Segment Start: Given data
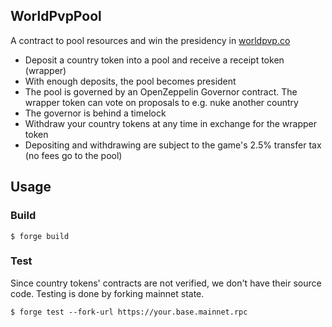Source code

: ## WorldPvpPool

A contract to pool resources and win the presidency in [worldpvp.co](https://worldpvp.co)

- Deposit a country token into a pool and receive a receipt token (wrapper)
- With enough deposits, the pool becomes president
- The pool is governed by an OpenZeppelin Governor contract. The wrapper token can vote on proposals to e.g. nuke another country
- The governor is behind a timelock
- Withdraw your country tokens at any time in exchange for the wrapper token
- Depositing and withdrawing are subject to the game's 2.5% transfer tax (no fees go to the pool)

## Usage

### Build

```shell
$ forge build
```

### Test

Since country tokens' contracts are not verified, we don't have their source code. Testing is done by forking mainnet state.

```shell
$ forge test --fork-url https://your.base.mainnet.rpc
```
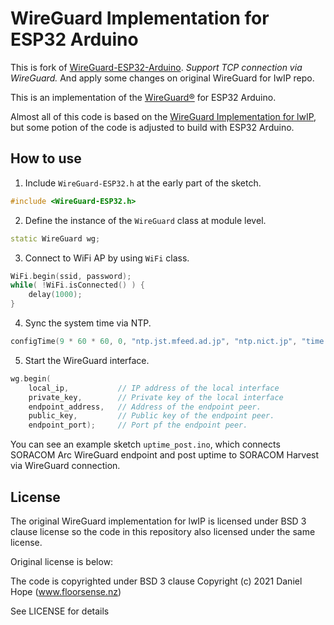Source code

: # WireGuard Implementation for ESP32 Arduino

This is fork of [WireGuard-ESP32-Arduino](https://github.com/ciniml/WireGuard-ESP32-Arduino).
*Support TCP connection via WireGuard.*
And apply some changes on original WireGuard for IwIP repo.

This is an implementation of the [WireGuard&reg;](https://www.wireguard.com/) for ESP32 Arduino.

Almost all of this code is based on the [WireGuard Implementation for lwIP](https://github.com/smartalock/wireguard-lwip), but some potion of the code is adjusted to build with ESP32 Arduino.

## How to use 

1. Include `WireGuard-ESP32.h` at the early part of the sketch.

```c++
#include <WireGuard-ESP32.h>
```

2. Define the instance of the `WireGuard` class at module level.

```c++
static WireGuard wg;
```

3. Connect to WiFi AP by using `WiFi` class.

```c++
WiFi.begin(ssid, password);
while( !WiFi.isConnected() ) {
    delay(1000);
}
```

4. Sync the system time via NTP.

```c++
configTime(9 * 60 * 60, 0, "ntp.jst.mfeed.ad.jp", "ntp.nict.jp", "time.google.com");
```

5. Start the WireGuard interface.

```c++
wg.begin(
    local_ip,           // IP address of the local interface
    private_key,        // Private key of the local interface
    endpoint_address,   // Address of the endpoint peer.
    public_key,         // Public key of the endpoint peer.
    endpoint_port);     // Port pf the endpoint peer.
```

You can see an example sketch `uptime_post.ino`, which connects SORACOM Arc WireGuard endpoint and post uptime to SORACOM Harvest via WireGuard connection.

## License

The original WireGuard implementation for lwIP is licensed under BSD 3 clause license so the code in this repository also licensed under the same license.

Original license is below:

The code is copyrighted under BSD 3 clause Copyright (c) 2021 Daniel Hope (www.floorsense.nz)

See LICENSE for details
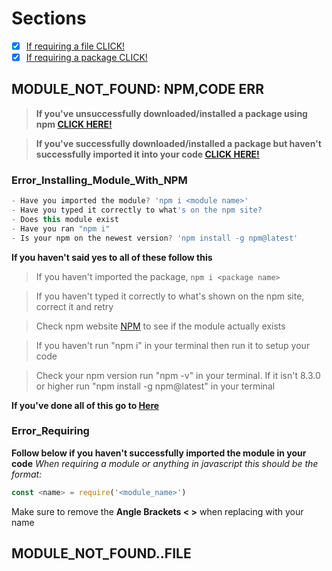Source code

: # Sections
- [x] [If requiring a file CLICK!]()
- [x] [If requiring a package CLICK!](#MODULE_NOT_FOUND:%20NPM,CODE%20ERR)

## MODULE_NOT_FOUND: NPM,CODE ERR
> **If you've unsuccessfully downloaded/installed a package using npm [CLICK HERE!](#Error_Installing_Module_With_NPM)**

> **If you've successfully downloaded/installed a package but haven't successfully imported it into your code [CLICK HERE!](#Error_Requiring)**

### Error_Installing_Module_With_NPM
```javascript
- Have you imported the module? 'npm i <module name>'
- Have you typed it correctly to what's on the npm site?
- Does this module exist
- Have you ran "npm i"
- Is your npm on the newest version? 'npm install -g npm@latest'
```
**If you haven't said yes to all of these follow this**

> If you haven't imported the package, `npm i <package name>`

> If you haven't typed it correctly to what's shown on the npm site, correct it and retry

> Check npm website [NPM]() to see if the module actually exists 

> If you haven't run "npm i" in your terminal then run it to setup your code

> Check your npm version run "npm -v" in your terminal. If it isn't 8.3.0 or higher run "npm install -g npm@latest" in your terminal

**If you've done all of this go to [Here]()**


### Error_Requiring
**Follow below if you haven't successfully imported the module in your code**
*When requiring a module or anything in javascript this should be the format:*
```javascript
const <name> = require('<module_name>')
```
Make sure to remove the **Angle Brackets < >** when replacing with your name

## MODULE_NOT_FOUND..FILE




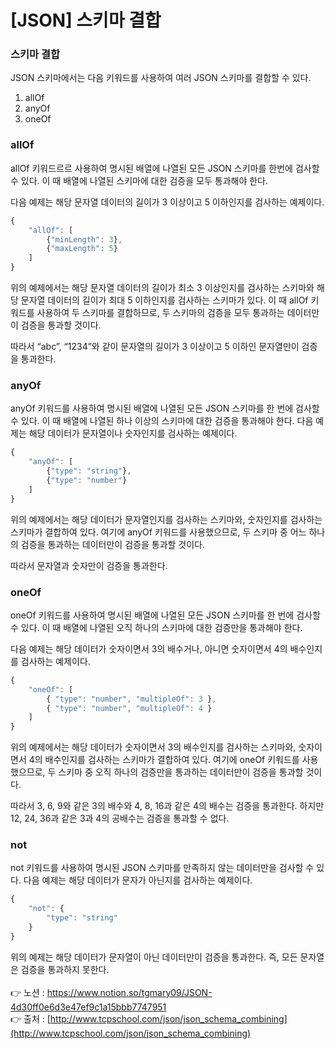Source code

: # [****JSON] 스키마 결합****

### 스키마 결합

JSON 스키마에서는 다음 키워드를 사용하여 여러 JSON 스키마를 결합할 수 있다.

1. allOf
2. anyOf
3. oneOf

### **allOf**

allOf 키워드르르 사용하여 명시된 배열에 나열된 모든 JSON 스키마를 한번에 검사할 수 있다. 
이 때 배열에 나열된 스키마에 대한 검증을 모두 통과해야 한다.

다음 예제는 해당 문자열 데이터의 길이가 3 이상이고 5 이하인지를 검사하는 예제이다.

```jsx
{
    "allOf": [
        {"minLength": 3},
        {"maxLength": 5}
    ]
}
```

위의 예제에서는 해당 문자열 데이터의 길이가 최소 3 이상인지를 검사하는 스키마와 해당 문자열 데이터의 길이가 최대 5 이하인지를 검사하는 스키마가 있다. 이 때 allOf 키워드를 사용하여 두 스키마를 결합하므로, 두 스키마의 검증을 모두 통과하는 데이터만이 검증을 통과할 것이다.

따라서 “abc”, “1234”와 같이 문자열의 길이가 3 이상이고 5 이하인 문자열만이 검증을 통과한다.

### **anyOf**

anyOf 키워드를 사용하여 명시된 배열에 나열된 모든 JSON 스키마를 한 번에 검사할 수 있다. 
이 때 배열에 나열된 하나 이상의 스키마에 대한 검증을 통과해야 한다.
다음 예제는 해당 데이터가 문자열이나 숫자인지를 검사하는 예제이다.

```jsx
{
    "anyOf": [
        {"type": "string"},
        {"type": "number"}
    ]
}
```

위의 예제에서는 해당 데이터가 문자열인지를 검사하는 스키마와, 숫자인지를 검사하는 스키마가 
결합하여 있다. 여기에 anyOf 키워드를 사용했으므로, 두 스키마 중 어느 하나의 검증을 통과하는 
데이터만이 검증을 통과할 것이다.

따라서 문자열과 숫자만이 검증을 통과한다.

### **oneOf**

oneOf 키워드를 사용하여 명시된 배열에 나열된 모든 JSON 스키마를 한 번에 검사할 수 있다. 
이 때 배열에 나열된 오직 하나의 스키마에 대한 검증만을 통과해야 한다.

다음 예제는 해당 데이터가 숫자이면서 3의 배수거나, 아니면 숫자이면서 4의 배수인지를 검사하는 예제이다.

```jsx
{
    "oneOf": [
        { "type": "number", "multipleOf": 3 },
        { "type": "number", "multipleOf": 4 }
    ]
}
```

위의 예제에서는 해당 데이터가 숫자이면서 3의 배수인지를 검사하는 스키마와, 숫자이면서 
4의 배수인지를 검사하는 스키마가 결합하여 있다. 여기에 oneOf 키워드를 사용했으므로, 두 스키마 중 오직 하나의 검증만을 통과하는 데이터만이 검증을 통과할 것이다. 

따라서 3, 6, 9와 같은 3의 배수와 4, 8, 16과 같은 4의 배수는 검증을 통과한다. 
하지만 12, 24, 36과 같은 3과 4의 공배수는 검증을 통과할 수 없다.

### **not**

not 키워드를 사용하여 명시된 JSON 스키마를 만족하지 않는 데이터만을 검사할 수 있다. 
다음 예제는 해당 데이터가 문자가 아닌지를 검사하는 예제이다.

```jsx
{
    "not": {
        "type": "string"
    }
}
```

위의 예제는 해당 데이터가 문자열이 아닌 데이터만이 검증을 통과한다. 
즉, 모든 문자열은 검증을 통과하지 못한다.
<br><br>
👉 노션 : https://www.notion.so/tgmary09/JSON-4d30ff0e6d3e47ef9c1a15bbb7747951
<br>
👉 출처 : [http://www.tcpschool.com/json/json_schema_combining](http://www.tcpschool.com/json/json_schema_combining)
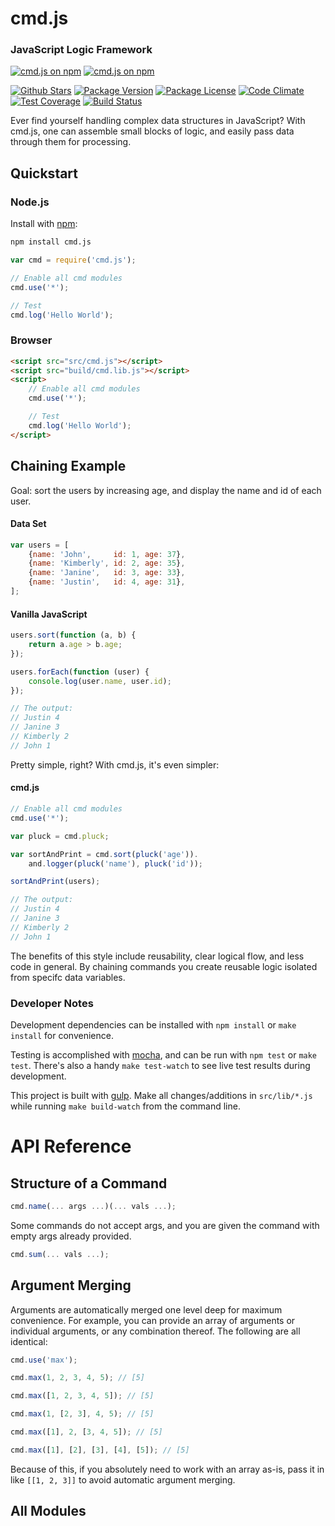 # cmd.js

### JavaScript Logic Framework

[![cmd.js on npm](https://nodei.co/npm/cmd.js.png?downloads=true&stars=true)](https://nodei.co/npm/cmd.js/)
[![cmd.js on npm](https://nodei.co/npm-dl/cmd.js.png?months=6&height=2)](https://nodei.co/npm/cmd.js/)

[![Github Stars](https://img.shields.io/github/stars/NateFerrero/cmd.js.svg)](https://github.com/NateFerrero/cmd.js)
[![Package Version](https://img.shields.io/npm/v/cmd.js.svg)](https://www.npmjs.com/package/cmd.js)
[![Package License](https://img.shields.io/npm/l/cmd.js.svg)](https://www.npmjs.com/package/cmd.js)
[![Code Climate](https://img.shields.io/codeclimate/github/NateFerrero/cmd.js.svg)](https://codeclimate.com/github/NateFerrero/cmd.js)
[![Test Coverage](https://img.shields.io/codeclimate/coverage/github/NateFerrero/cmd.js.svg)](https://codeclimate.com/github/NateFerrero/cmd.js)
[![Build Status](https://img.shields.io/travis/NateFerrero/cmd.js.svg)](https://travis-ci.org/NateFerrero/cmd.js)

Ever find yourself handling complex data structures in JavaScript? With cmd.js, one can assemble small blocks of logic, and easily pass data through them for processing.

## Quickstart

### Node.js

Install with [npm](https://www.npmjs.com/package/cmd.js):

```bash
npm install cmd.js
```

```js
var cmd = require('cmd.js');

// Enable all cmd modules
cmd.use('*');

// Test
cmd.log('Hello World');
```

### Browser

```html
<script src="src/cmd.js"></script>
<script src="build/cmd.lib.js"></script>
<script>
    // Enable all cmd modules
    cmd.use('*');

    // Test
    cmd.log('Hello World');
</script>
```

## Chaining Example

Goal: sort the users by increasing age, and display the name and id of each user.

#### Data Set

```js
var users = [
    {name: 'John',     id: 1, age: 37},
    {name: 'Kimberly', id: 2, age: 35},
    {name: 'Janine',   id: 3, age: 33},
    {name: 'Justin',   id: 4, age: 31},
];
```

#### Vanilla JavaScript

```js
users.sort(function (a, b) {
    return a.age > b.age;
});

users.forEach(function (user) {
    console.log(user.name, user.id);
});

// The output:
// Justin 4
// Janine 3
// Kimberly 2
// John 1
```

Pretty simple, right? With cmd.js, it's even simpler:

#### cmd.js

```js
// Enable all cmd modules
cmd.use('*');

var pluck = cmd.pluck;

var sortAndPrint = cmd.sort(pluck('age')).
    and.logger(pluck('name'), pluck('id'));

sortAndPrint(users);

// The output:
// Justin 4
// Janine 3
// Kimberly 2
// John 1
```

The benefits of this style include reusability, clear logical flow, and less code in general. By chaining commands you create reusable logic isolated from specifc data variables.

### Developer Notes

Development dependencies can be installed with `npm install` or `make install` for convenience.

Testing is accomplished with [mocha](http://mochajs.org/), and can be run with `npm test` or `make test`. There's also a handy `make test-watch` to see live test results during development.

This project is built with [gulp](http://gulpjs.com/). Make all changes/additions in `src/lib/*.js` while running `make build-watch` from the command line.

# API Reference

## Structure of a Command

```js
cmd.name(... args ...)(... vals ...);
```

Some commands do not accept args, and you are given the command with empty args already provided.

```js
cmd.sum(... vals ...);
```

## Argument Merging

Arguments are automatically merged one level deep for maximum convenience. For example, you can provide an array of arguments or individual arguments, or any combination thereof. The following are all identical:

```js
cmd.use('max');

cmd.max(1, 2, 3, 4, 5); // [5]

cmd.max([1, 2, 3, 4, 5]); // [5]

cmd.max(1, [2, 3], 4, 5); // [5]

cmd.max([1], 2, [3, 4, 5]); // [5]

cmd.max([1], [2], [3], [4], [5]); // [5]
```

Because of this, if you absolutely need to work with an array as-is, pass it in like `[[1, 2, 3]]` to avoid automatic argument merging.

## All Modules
Segment End: Given data
● **What you are asked to do**
Please copy out from the data above, without any picture, exactly the lines running from the one that holds "The code is copyrighted" through the one that holds "- [x] [If requiring a package", and nothing beyond them.

● **Answer for the task**
The code is copyrighted under BSD 3 clause Copyright (c) 2021 Daniel Hope (www.floorsense.nz)

See LICENSE for details
Source code

: # Sections
- [x] [If requiring a file CLICK!]()
- [x] [If requiring a package CLICK!](#MODULE_NOT_FOUND:%20NPM,CODE%20ERR)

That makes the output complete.